EXERCISE GOAL: Check each line of the listing for the string "branch". Copy those where it appears.
Segment Open
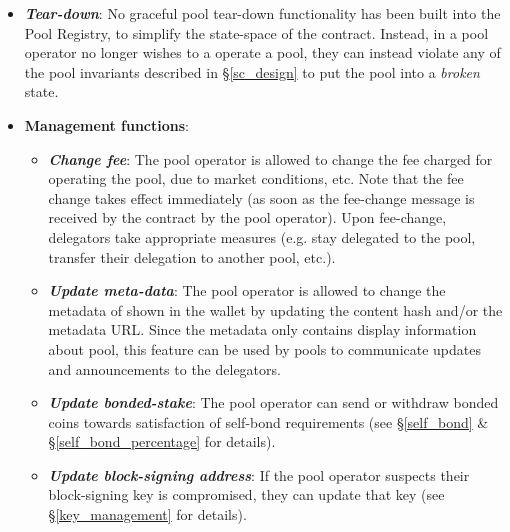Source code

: \begin{itemize}
    \item \textbf{\textit{Tear-down}}: No graceful pool tear-down functionality has been built into the Pool Registry, to simplify the state-space of the contract. Instead, in a pool operator no longer wishes to a operate a pool, they can instead violate any of the pool invariants described in \S\ref{sc_design} to put the pool into a \textit{broken} state. 
    
    \item \textbf{Management functions}:
    \begin{itemize}
        \item \textbf{\textit{Change fee}}: The pool operator is allowed to change the fee charged for operating the pool, due to market conditions, etc. Note that the fee change takes effect immediately (as soon as the fee-change message is received by the contract by the pool operator). Upon fee-change, delegators take appropriate measures (e.g. stay delegated to the pool, transfer their delegation to another pool, etc.).
        \item \textbf{\textit{Update meta-data}}: The pool operator is allowed to change the metadata of shown in the wallet by updating the content hash and/or the metadata URL. Since the metadata only contains display information about pool, this feature can be used by pools to communicate updates and announcements to the delegators. 
        \item \textbf{\textit{Update bonded-stake}}: The pool operator can send or withdraw bonded coins towards satisfaction of self-bond requirements (see \S\ref{self_bond} \& \S\ref{self_bond_percentage} for details). 
        \item \textbf{\textit{Update block-signing address}}: If the pool operator suspects their block-signing key is compromised, they can update that  key (see \S\ref{key_management} for details). 
    \end{itemize}
\end{itemize}

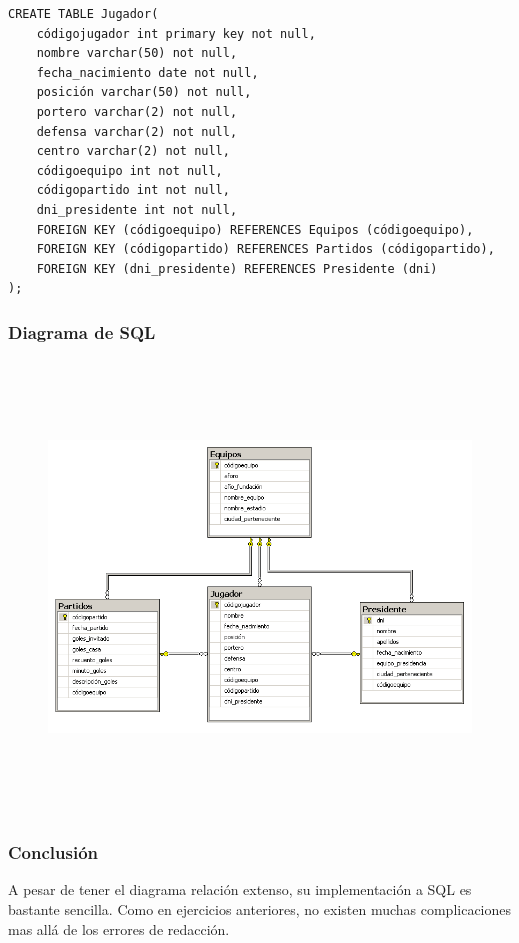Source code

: \documentclass[a4paper, 12pt]{article}
\begin{document}
\begin{justify}
\begin{verbatim}
CREATE TABLE Jugador(
    códigojugador int primary key not null,
    nombre varchar(50) not null,
    fecha_nacimiento date not null,
    posición varchar(50) not null,
    portero varchar(2) not null,
    defensa varchar(2) not null,
    centro varchar(2) not null,
    códigoequipo int not null,
    códigopartido int not null,
    dni_presidente int not null,
    FOREIGN KEY (códigoequipo) REFERENCES Equipos (códigoequipo),
    FOREIGN KEY (códigopartido) REFERENCES Partidos (códigopartido),
    FOREIGN KEY (dni_presidente) REFERENCES Presidente (dni)
);
\end{verbatim}
        \subsubsection{Diagrama de SQL}
        \begin{figure}[H]
            \centering
            \includegraphics[width=12cm,height=12cm]{sql5.png}
        \end{figure}
        \subsubsection{Conclusión}
        \justify
        A pesar de tener el diagrama relación extenso, su implementación a SQL es bastante sencilla. Como en ejercicios anteriores, no existen muchas complicaciones mas allá de los errores de redacción.

\end{justify}
\end{document}
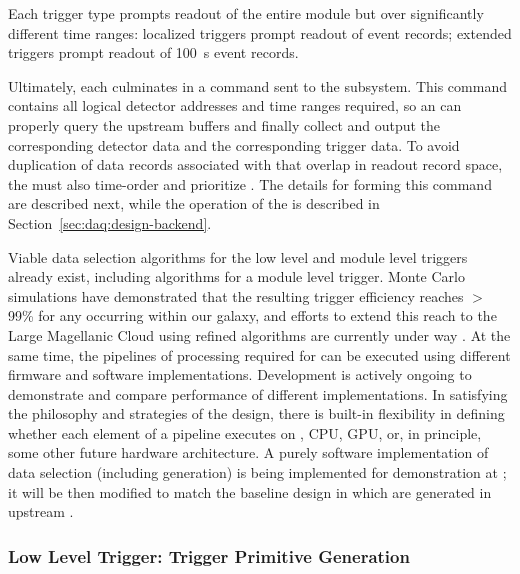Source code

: \noindent Each trigger type prompts readout
of the entire module but over significantly different time
ranges: localized triggers prompt readout of \spreadout event records; extended
triggers prompt readout of \SI{100}{\second} event records. 

Ultimately, each  culminates in a command sent to
the  subsystem. 
This command contains all logical detector addresses and time ranges
required, so an  can properly query the upstream 
buffers and finally collect and output the corresponding detector data
and the corresponding trigger data. To avoid duplication of data
records associated with  that overlap in readout
record space, the  must also time-order and
prioritize . The details for forming this
command are described next, while the operation of the  is
described in Section~\ref{sec:daq:design-backend}.

Viable data selection algorithms for the low level and module level triggers already exist, including
algorithms for a module level  trigger.  Monte Carlo simulations have demonstrated that the resulting
 trigger efficiency reaches $>$99\% for any 
occurring within our galaxy, and efforts to extend this reach to the
Large Magellanic Cloud using refined algorithms are currently under way \cite{bib:docdb11215,bib:docdb14522}. At the same time, the
pipelines of processing required 
for  can be executed using different firmware and software
implementations. Development is actively ongoing to demonstrate
and compare performance of different implementations. In satisfying
the philosophy and strategies of the  design, there is built-in
flexibility in defining whether each element of a pipeline executes on
, CPU, GPU, or, in principle, some other future hardware
architecture. A purely software implementation of data selection
(including  generation) is being
implemented for demonstration at ; it will be then
modified to match the baseline design in which  are
generated in upstream  .


\subsubsection{Low Level Trigger: Trigger Primitive Generation}
\label{sec:daq:design-trigger-primitives}

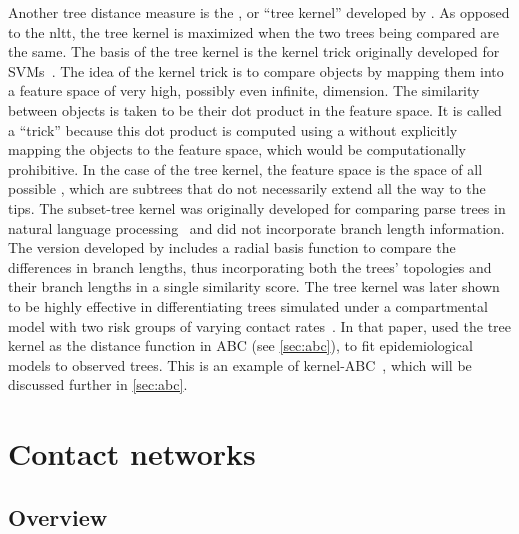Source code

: Another tree distance measure is the , or ``tree
kernel'' developed by \textcite{poon2013mapping}. As opposed to the \gls{nltt},
the tree kernel is maximized when the two trees being compared are the same.
The basis of the tree kernel is the kernel trick originally developed for
\glspl{SVM}~\autocite{burges1998tutorial}. The idea of the kernel trick is to
compare objects by mapping them into a feature space of very high, possibly
even infinite, dimension. The similarity between objects is taken to be their
dot product in the feature space. It is called a ``trick'' because this dot
product is computed using a  without explicitly mapping
the objects to the feature space, which would be computationally prohibitive.
In the case of the tree kernel, the feature space is the space of all possible
, which are subtrees that do not necessarily extend all the
way to the tips. The subset-tree kernel was originally developed for comparing
parse trees in natural language processing~\autocite{collins2002new} and did
not incorporate branch length information. The version developed by
\textcite{poon2013mapping} includes a radial basis function to compare the
differences in branch lengths, thus incorporating both the trees' topologies
and their branch lengths in a single similarity score. The tree kernel was
later shown to be highly effective in differentiating trees simulated under a
compartmental model with two risk groups of varying contact
rates~\autocite{poon2015phylodynamic}. In that paper,
\citeauthor{poon2015phylodynamic} used the tree kernel as the distance function
in \gls{ABC} (see \cref{sec:abc}), to fit epidemiological models to observed
trees. This is an example of kernel-ABC~\autocite{nakagome2013kernel}, which
will be discussed further in \cref{sec:abc}.

\section{Contact networks}
\label{sec:contactnet}

\subsection{Overview}
\label{subsec:netoverview}

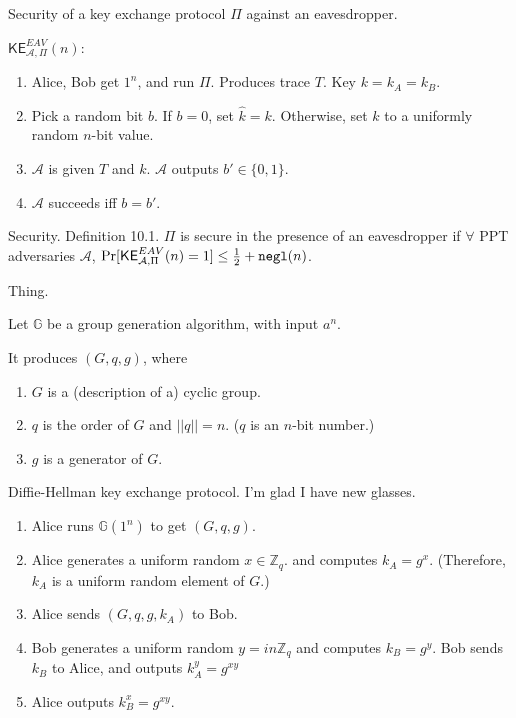 \documentclass[12pt]{article}
\newcommand{\Z}{\mathbb{Z}}
\newcommand{\G}{\mathbb{G}}
\newcommand{\AAA}{\mathcal{A}}
\newcommand{\ExptKEArgs}[3]{\mathsf{KE}_{#1,#2}^{#3}}
\newcommand{\ExptKE}{\ExptKEArgs{\AAA}{\Pi}{EAV}}
\newcommand{\negl}{{\tt negl}}
\begin{document}
Security of a key exchange protocol $\Pi$ against an eavesdropper.

$\ExptKE(n)$:\begin{enumerate}

\item Alice, Bob get $1^n$, and run $\Pi$. Produces trace $T$. Key $k=k_A=k_B$.

\item Pick a random bit $b$. If $b=0$, set $\hat{k}=k$. Otherwise, set $\hat{k}$ to a uniformly random $n$-bit value.

\item $\AAA$ is given $T$ and $k$. $\AAA$ outputs $b'\in\{0,1\}$.

\item $\AAA$ succeeds iff $b=b'$.

\end{enumerate}

Security. Definition 10.1. $\Pi$ is secure in the presence of an eavesdropper if $\forall$ PPT adversaries $\AAA$, $\Pr[\ExptKE(n)=1]\leq\frac{1}{2}+\negl(n)$.

Thing.

Let $\G$ be a group generation algorithm, with input $a^n$.

It produces $(G,q,g)$, where \begin{enumerate}

\item $G$ is a (description of a) cyclic group.

\item $q$ is the order of $G$ and $||q||=n$. ($q$ is an $n$-bit number.)

\item $g$ is a generator of $G$.

\end{enumerate}

Diffie-Hellman key exchange protocol. I'm glad I have new glasses.\begin{enumerate}

\item Alice runs $\G(1^n)$ to get $(G,q,g)$.

\item Alice generates a uniform random $x\in\Z_q$. and computes $k_A=g^x$. (Therefore, $k_A$ is a uniform random element of $G$.)

\item Alice sends $(G,q,g,k_A)$ to Bob.

\item Bob generates a uniform random $y=in\Z_q$ and computes $k_B=g^y$. Bob sends $k_B$ to Alice, and outputs $k_A^y=g^{xy}$

\item Alice outputs $k_B^x=g^{xy}$.

\end{enumerate}
\end{document}
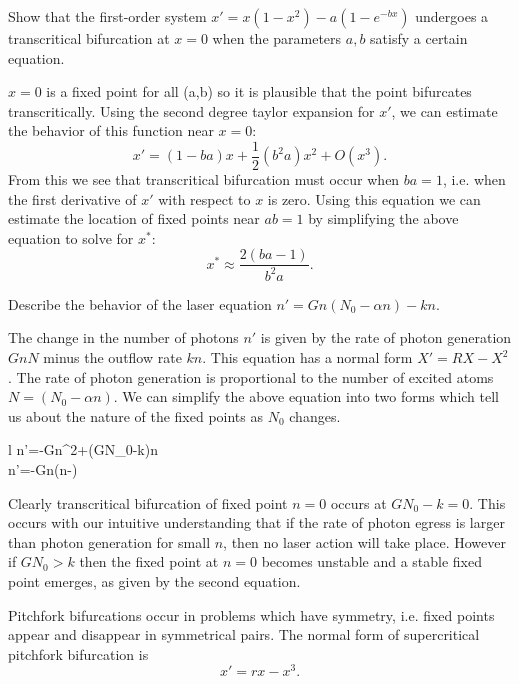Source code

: \documentclass{article}
\begin{document}
\begin{example}
	Show that the first-order system \(x'=x(1-x^2)-a(1-e^{-bx})\) undergoes a transcritical bifurcation at \(x=0\) when the parameters \(a,b\) satisfy a certain equation.
	\begin{IEEEproof}
		\(x=0\) is a fixed point for all (a,b) so it is plausible that the point bifurcates transcritically. Using the second degree taylor expansion for \(x'\), we can estimate the behavior of this function near \(x=0\):
		\begin{equation*}
			x'=(1-ba)x+\frac{1}{2}(b^2a)x^2+O(x^3).
		\end{equation*}
	From this we see that transcritical bifurcation must occur when \(ba=1\), i.e. when the first derivative of \(x'\) with respect to \(x\) is zero. Using this equation we can estimate the location of fixed points near \(ab=1\) by simplifying the above equation to solve for \(x^*\):
		\begin{equation*}
			x^*\approx\frac{2(ba-1)}{b^2a}.
		\end{equation*}
	\end{IEEEproof}
\end{example}
\begin{example}
	Describe the behavior of the laser equation \(n'=Gn(N_0-\alpha n)-kn\).
	\begin{IEEEproof}
		The change in the number of photons \(n'\) is given by the rate of photon generation \(GnN\) minus the outflow rate \(kn\). This equation has a normal form \(X'=RX-X^2\). The rate of photon generation is proportional to the number of excited atoms \(N=(N_0-\alpha n)\). We can simplify the above equation into two forms which tell us about the nature of the fixed points as \(N_0\) changes.
		\begin{IEEEeqnarray*}{l}
			n'=-G\alpha n^2+(GN_0-k)n\\
			n'=-G\alpha n\bigg(n-\bigg)
		\end{IEEEeqnarray*}
		Clearly transcritical bifurcation of fixed point \(n=0\) occurs at \(GN_0-k=0\). This occurs with our intuitive understanding that if the rate of photon egress is larger than photon generation for small \(n\), then no laser action will take place. However if \(GN_0>k\) then the fixed point at \(n=0\) becomes unstable and a stable fixed point emerges, as given by the second equation.
	\end{IEEEproof}
\end{example}
\begin{definition}
	Pitchfork bifurcations occur in problems which have symmetry, i.e. fixed points appear and disappear in symmetrical pairs. The normal form of supercritical pitchfork bifurcation is
	\begin{equation*}
		x'=rx-x^3.
	\end{equation*}
\end{definition}
\end{document}
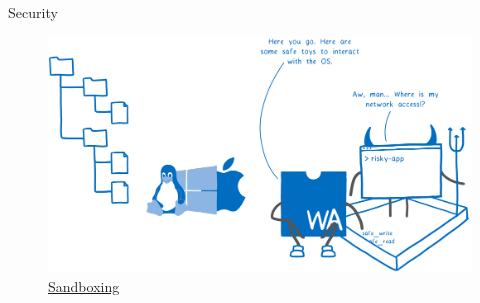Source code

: \documentclass{beamer}
\begin{document}
\begin{frame}{Security}
     \begin{figure}
        \includegraphics[scale=0.07]{./images/sandbox.png}
        \caption{\href{https://hacks.mozilla.org/2019/03/standardizing-wasi-a-webassembly-system-interface/}{Sandboxing}}
    \end{figure}
\end{frame}
 
\end{document}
Segment Closed
WRITTEN SOLUTION:
not incorporate branch length information. The version developed by
differences in branch lengths, thus incorporating both the trees' topologies
and their branch lengths in a single similarity score. The tree kernel was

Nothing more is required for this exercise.